Using the data that follows, state the number of lines holding the word "https", and give no other output.
Supplied material below:
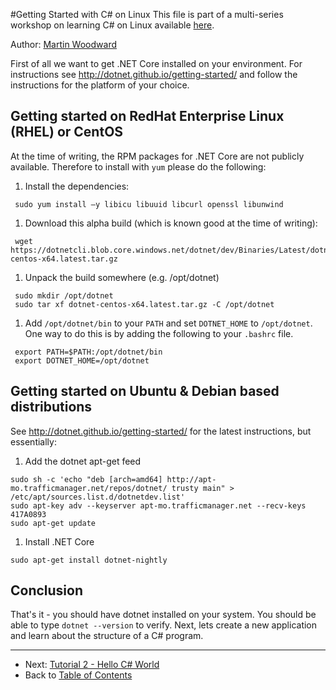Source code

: #Getting Started with C# on Linux
This file is part of a multi-series workshop on learning C# on Linux available [here](../README.md).

Author: [Martin Woodward](https://github.com/MartinWoodward)

First of all we want to get .NET Core installed on your environment.
For instructions see http://dotnet.github.io/getting-started/ and follow the instructions for
the platform of your choice.

## Getting started on RedHat Enterprise Linux (RHEL) or CentOS

At the time of writing, the RPM packages for .NET Core are not publicly available. Therefore to install
with ```yum``` please do the following:

 1. Install the dependencies:
``` 
 sudo yum install –y libicu libuuid libcurl openssl libunwind
```
 1. Download this alpha build (which is known good at the time of writing):
```
 wget https://dotnetcli.blob.core.windows.net/dotnet/dev/Binaries/Latest/dotnet-centos-x64.latest.tar.gz
```
 1. Unpack the build somewhere (e.g. /opt/dotnet)
```
 sudo mkdir /opt/dotnet
 sudo tar xf dotnet-centos-x64.latest.tar.gz -C /opt/dotnet
``` 
 1. Add `/opt/dotnet/bin` to your `PATH` and set `DOTNET_HOME` to `/opt/dotnet`. One way
    to do this is by adding the following to your `.bashrc` file.
```
 export PATH=$PATH:/opt/dotnet/bin
 export DOTNET_HOME=/opt/dotnet
```

## Getting started on Ubuntu & Debian based distributions

See http://dotnet.github.io/getting-started/ for the latest instructions, but essentially:

 1. Add the dotnet apt-get feed
```
sudo sh -c 'echo "deb [arch=amd64] http://apt-mo.trafficmanager.net/repos/dotnet/ trusty main" > /etc/apt/sources.list.d/dotnetdev.list'
sudo apt-key adv --keyserver apt-mo.trafficmanager.net --recv-keys 417A0893
sudo apt-get update
```
 1. Install .NET Core
```
sudo apt-get install dotnet-nightly
```

## Conclusion
That's it - you should have dotnet installed on your system. You should be able to 
type `dotnet --version` to verify. Next, lets create a new application 
and learn about the structure of a C# program.

---
 - Next: [Tutorial 2 - Hello C# World](../002-Hello-CSharp/)
 - Back to [Table of Contents](../README.md)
End of Supplied material.
[Problem solution]
2